Which lines of the records below contain the string "where"? Report each of them.

[Saved data entries]

:::

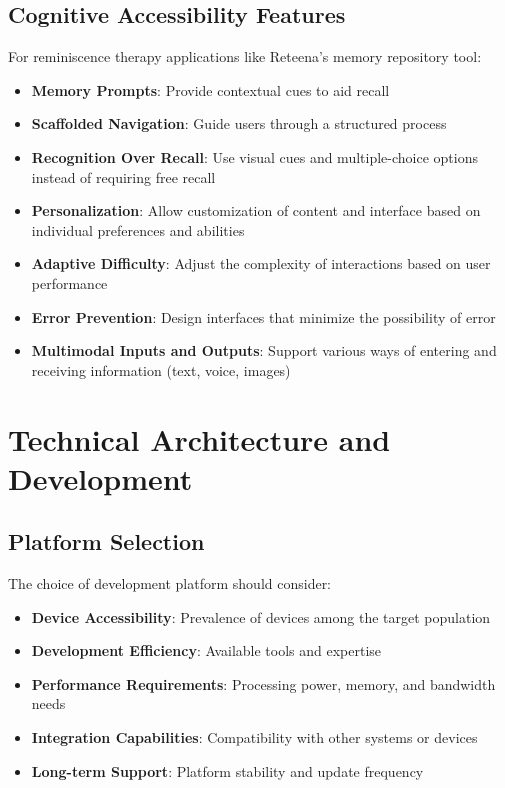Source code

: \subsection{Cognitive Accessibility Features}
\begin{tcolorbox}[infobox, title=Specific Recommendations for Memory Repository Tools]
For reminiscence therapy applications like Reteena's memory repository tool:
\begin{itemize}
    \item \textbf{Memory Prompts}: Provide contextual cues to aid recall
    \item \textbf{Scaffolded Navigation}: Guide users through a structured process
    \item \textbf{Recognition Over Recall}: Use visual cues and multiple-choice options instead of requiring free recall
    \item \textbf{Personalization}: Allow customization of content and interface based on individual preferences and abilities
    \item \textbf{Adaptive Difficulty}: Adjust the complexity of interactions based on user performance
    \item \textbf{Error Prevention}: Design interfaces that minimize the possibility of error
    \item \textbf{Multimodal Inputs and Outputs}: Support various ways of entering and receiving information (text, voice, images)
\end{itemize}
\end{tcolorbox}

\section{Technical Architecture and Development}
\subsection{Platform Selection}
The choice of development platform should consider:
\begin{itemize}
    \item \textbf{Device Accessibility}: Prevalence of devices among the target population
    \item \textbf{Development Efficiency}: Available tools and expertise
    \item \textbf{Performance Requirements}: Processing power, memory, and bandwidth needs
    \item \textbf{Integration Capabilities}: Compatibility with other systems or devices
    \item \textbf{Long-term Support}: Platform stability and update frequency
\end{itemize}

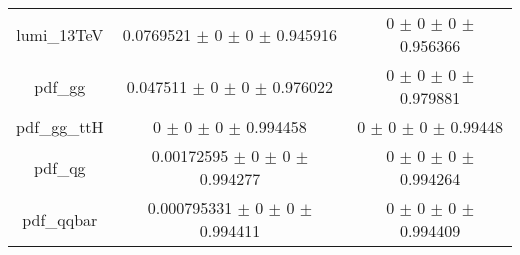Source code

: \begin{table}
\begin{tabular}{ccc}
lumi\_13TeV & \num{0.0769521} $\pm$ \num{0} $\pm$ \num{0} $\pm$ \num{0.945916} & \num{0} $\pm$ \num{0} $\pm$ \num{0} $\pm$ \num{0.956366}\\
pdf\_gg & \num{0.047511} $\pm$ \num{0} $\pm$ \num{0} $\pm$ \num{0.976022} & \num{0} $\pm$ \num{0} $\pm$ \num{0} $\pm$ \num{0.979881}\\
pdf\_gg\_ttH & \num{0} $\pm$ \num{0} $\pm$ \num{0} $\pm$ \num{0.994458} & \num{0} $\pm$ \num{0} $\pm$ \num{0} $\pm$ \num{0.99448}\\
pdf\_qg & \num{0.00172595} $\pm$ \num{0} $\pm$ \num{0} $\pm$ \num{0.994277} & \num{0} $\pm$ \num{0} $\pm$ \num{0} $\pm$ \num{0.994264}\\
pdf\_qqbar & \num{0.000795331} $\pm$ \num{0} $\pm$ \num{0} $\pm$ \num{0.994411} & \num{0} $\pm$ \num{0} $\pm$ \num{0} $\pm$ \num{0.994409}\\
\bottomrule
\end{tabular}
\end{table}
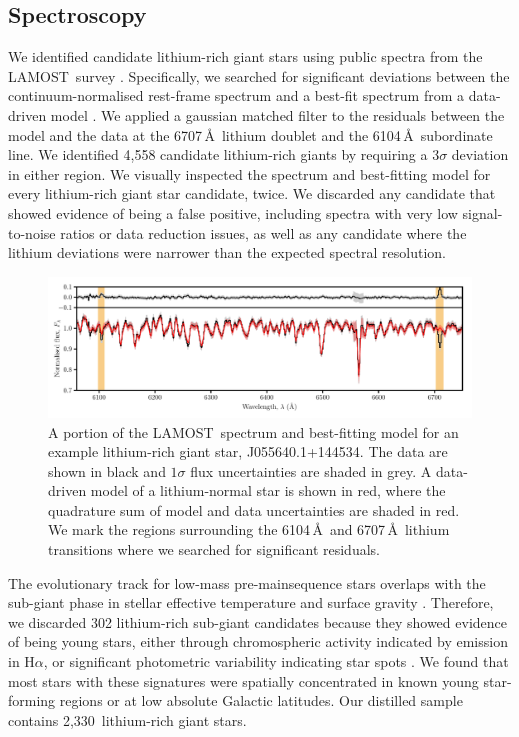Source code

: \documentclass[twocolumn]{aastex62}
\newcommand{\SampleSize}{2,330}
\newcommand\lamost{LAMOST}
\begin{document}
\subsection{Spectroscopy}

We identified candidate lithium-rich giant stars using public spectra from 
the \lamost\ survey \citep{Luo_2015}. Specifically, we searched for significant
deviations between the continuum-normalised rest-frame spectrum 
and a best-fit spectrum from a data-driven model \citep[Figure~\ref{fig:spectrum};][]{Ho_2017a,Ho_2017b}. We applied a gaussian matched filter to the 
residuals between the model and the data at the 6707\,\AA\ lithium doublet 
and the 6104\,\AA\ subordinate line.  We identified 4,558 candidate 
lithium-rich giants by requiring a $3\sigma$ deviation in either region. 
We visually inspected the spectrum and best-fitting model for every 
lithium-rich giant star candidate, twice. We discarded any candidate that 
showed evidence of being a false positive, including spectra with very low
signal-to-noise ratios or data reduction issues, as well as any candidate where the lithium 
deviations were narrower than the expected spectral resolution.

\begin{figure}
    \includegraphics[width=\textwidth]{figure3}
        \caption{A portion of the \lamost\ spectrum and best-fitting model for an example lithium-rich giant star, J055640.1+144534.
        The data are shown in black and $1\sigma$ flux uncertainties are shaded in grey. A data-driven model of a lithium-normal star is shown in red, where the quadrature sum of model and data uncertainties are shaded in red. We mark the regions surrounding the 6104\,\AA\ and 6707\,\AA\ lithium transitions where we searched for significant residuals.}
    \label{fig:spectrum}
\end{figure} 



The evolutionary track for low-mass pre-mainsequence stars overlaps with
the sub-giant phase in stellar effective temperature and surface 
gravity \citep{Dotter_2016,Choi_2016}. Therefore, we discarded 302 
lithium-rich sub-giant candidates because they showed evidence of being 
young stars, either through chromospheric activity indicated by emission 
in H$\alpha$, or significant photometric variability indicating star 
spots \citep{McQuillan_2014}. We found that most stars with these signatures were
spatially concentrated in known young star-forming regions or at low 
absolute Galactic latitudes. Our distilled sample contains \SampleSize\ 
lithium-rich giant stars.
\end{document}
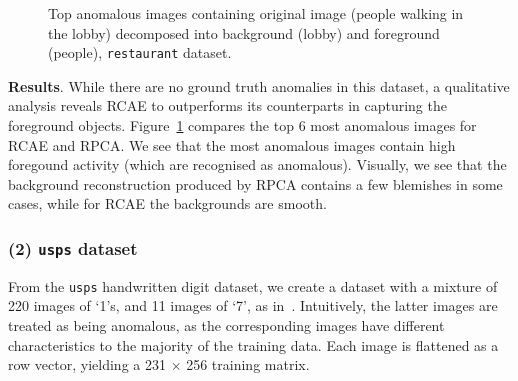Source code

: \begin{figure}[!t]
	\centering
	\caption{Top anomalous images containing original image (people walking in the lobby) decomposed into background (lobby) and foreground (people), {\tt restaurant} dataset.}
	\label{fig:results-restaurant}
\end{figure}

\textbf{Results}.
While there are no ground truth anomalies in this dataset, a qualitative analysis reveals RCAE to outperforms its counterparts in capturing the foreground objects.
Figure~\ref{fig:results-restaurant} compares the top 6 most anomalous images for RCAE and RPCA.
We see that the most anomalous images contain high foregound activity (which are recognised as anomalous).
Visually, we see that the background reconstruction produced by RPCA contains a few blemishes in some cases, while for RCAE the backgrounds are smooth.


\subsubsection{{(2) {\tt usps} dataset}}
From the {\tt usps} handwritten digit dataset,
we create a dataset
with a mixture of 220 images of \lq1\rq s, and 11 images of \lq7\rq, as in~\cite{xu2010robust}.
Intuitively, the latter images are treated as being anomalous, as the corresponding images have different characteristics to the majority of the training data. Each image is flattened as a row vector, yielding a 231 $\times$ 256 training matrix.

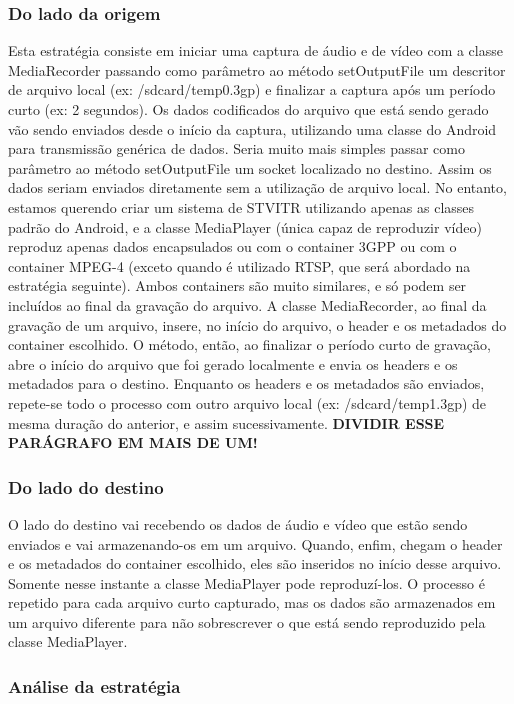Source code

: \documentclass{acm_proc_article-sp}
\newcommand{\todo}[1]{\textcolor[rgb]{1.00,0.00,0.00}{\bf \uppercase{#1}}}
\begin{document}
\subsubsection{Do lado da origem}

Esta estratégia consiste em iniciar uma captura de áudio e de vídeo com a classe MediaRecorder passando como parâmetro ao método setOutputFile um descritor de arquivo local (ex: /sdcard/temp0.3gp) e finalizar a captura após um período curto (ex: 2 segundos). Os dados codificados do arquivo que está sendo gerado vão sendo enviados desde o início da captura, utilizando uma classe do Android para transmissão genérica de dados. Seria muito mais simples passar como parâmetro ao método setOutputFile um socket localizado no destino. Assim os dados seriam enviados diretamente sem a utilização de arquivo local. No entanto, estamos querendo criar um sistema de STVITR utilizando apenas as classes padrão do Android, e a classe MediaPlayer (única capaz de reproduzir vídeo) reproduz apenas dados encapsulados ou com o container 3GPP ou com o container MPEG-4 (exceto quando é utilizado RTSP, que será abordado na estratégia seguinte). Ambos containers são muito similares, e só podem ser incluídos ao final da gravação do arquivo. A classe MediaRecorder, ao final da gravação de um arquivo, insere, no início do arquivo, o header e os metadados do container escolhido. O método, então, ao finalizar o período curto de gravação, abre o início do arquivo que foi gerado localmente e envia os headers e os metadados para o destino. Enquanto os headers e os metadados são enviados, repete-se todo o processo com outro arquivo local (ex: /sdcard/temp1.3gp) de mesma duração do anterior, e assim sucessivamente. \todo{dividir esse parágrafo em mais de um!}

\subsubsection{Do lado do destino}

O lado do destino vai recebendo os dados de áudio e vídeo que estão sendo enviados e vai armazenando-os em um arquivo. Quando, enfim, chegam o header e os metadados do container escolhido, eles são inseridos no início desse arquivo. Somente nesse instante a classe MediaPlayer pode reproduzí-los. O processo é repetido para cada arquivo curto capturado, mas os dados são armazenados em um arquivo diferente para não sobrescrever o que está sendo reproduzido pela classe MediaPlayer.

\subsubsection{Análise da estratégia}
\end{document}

:::

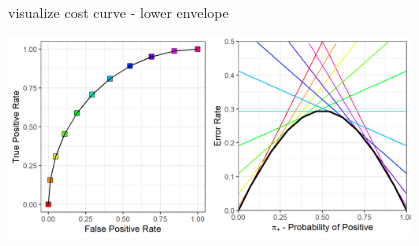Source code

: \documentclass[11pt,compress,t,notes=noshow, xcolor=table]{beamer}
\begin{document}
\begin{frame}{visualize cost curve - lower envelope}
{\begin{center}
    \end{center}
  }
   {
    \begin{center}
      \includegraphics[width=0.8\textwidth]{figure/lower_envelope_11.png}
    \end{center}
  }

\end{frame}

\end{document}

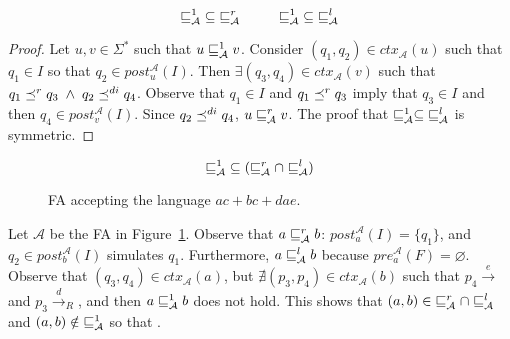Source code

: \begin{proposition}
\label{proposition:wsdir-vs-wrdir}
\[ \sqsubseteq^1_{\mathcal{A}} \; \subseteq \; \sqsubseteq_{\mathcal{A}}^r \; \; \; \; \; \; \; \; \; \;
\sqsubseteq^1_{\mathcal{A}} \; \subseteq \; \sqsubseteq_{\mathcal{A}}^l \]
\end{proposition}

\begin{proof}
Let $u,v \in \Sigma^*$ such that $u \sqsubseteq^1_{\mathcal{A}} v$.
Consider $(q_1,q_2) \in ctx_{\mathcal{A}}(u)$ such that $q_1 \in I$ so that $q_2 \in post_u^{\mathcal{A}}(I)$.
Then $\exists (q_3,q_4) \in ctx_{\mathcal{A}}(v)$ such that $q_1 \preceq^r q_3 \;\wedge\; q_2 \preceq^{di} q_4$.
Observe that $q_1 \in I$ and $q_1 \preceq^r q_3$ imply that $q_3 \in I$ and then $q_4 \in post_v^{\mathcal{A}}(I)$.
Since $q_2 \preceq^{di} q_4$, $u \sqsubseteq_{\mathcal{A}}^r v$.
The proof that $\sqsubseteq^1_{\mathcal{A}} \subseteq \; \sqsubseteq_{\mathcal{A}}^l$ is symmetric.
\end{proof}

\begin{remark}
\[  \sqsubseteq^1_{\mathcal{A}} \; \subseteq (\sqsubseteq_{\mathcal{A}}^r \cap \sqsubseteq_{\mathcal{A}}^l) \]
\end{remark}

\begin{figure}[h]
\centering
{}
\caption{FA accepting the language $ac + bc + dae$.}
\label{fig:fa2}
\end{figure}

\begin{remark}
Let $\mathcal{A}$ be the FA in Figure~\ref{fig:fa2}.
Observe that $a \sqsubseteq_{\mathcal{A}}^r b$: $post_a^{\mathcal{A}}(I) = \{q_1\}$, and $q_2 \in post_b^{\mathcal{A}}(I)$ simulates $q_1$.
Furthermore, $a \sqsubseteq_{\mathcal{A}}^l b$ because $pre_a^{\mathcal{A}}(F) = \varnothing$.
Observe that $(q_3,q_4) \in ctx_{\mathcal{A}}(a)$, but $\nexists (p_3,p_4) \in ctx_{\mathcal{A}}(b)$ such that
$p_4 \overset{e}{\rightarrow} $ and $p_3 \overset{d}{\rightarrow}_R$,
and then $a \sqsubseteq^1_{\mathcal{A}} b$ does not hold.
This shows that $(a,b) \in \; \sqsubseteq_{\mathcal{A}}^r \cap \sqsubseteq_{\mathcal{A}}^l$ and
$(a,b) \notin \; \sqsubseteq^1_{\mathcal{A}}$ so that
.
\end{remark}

:::

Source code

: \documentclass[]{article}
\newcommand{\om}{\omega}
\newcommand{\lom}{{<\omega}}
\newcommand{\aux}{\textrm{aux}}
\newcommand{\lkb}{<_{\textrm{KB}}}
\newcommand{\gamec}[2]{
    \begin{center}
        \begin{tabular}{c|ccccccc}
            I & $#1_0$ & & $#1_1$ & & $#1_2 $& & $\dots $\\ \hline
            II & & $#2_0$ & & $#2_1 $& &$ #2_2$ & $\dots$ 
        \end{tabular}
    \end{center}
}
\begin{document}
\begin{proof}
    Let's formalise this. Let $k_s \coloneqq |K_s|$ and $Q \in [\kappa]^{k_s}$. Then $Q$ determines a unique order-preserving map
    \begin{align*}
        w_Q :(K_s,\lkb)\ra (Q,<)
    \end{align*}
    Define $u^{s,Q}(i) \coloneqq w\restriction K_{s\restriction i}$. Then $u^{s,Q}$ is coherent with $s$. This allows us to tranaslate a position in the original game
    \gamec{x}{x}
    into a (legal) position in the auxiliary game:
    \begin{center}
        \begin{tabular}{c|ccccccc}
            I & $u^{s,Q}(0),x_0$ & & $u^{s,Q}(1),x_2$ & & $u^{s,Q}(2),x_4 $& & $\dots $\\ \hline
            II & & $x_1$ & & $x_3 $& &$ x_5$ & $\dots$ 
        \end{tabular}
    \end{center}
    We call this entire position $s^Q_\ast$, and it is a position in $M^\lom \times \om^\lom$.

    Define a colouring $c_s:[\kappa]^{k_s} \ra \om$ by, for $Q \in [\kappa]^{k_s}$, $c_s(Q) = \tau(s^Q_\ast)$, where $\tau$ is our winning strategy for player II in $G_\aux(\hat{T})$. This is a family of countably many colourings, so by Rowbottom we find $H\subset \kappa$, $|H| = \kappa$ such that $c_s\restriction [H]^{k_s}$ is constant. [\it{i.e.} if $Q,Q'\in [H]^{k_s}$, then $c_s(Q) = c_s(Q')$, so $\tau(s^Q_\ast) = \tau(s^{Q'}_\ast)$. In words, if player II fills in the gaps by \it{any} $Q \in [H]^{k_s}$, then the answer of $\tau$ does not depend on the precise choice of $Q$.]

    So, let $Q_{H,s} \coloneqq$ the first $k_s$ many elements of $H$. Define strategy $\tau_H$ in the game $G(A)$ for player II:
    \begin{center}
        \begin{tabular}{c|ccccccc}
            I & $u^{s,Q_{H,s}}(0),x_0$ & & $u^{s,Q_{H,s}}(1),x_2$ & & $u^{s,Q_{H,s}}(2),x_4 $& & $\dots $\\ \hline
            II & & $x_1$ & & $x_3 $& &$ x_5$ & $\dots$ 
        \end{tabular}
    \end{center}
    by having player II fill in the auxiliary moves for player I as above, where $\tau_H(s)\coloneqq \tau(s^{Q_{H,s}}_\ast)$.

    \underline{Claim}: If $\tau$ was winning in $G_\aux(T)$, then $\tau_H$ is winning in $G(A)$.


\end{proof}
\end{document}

:::

▶ [Output below]
signal-to-noise ratios or data reduction issues, as well as any candidate where the lithium 
        The data are shown in black and $1\sigma$ flux uncertainties are shaded in grey. A data-driven model of a lithium-normal star is shown in red, where the quadrature sum of model and data uncertainties are shaded in red. We mark the regions surrounding the 6104\,\AA\ and 6707\,\AA\ lithium transitions where we searched for significant residuals.}
    Define a colouring $c_s:[\kappa]^{k_s} \ra \om$ by, for $Q \in [\kappa]^{k_s}$, $c_s(Q) = \tau(s^Q_\ast)$, where $\tau$ is our winning strategy for player II in $G_\aux(\hat{T})$. This is a family of countably many colourings, so by Rowbottom we find $H\subset \kappa$, $|H| = \kappa$ such that $c_s\restriction [H]^{k_s}$ is constant. [\it{i.e.} if $Q,Q'\in [H]^{k_s}$, then $c_s(Q) = c_s(Q')$, so $\tau(s^Q_\ast) = \tau(s^{Q'}_\ast)$. In words, if player II fills in the gaps by \it{any} $Q \in [H]^{k_s}$, then the answer of $\tau$ does not depend on the precise choice of $Q$.]
    by having player II fill in the auxiliary moves for player I as above, where $\tau_H(s)\coloneqq \tau(s^{Q_{H,s}}_\ast)$.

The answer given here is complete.